Los resultados electorales han merecido infinidad de comentarios en la prensa y apasionan a los sesudos aficionados a la política que frecuentan bares y bancos de las plazas Guemes y 9 de Julio.
En Salta, los resultados muestran algunas novedades: La irrupción de la alianza “Salta Somos Todos”; el hundimiento del PRS; o la cantidad de salteños que opta por no votar.
Y han producido desazón en el Gobierno que, confiado en el abuso del dinero público, descontaba un rotundo triunfo de su ubicuo candidato, y había prometido al matrimonio gobernante contribuir con dos diputados a la profundización del modelo.

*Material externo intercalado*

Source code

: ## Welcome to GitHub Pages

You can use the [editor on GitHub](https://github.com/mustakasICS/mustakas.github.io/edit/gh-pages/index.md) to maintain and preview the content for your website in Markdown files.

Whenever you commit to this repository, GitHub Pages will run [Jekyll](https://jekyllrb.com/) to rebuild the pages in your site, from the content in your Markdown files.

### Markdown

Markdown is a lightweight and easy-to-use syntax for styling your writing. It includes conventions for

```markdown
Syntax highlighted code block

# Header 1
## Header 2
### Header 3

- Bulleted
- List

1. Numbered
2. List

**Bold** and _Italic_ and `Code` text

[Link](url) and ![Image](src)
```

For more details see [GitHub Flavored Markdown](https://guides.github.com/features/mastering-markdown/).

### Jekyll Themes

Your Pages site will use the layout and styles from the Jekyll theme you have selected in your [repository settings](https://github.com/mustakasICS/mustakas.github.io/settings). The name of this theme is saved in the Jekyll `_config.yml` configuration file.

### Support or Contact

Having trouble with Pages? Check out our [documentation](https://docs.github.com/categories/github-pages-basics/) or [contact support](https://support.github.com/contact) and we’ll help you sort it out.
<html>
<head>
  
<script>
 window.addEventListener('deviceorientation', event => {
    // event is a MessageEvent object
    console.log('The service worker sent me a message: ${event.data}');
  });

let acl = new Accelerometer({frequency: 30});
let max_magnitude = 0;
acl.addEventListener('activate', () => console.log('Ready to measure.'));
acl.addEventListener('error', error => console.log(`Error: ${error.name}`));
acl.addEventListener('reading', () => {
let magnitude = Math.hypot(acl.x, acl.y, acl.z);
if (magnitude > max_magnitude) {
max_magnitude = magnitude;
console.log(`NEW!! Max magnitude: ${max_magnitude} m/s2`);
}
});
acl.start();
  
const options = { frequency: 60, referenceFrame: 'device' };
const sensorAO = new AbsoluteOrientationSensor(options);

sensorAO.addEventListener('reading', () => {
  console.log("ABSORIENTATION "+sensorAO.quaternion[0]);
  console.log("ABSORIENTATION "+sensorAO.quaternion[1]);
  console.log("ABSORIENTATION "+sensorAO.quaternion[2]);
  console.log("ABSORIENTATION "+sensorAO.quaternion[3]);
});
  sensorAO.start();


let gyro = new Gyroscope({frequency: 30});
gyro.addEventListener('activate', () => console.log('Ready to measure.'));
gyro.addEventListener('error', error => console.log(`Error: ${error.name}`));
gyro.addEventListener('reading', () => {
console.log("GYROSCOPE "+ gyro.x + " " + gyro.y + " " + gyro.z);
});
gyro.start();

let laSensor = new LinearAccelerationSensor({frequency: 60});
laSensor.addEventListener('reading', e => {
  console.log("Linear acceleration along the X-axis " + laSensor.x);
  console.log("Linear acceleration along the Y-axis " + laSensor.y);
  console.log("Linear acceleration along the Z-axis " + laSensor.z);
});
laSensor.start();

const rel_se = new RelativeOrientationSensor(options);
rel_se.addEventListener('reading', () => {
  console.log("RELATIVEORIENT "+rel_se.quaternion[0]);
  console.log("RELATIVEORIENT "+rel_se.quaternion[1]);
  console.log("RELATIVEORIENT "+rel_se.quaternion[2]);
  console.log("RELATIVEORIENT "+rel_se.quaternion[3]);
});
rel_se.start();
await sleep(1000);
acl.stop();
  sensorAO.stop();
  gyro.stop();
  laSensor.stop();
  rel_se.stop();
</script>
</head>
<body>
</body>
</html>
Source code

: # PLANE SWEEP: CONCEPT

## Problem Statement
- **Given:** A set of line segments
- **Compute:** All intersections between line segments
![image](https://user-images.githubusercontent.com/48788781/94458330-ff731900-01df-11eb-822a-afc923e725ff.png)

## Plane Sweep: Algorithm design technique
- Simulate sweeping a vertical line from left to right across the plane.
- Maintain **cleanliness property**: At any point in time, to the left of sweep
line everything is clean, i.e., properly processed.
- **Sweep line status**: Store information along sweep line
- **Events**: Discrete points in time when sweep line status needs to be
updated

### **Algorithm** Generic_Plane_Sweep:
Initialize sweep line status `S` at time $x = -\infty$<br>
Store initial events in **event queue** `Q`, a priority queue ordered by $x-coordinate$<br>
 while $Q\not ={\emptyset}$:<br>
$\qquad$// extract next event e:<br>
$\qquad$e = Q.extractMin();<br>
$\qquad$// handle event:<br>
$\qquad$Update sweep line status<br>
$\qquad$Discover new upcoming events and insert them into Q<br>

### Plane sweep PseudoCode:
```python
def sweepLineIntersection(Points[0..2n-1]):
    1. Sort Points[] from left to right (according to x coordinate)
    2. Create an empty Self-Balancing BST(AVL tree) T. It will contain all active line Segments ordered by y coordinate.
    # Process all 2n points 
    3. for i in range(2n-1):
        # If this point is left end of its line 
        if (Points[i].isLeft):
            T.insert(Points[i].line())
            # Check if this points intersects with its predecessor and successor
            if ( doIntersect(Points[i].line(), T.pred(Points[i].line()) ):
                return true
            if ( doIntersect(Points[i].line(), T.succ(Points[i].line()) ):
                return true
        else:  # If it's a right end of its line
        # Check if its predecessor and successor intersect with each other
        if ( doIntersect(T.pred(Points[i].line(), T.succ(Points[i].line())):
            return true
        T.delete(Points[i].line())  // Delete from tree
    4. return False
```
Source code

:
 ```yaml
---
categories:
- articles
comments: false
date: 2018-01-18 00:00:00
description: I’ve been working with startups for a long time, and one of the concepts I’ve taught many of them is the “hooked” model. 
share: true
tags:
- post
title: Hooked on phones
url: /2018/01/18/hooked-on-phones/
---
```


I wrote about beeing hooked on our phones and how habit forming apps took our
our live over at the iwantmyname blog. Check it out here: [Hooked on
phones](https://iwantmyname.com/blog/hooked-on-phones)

Los resultados pueden leerse también en clave de aparatos e intendentes; de lealtades y traiciones; o en función del grado de desarrollo cívico de nuestros pueblos y ciudades.
En este sentido, pienso que el clientelismo conserva eficacia en los departamentos condenados al atraso y en los barrios más pobres, y está perdiéndola allí donde el electorado madura.
Pero más allá de todo esto, quisiera traer a consideración de la audiencia un serio problema institucional: Me refiero a las reglas encargadas de traducir los votos ciudadanos en bancas legislativas.
Así como en el siglo XIX nuestros antiguos “orejudos” o conservadores diseñaron un sistema electoral para perpetuarse, la fuerza que en 1986 reformó nuestra constitución y en 1987 sancionó la Ley Electoral, dejó todo atado en beneficio de una nueva hegemonía alrededor de familias, símbolos e intereses económicos.
Por mucho que cambie el voto de los salteños, la Legislatura Provincial, sobre todo el Senado, seguirá en manos de ese Régimen que, aunque a veces cambie de caras, reconoce su identidad en la opacidad, el descontrol y el desden por los valores de la república.
Dicho de otro modo: la consolidación de la democracia en Salta, exige la reforma de la Ley Electoral.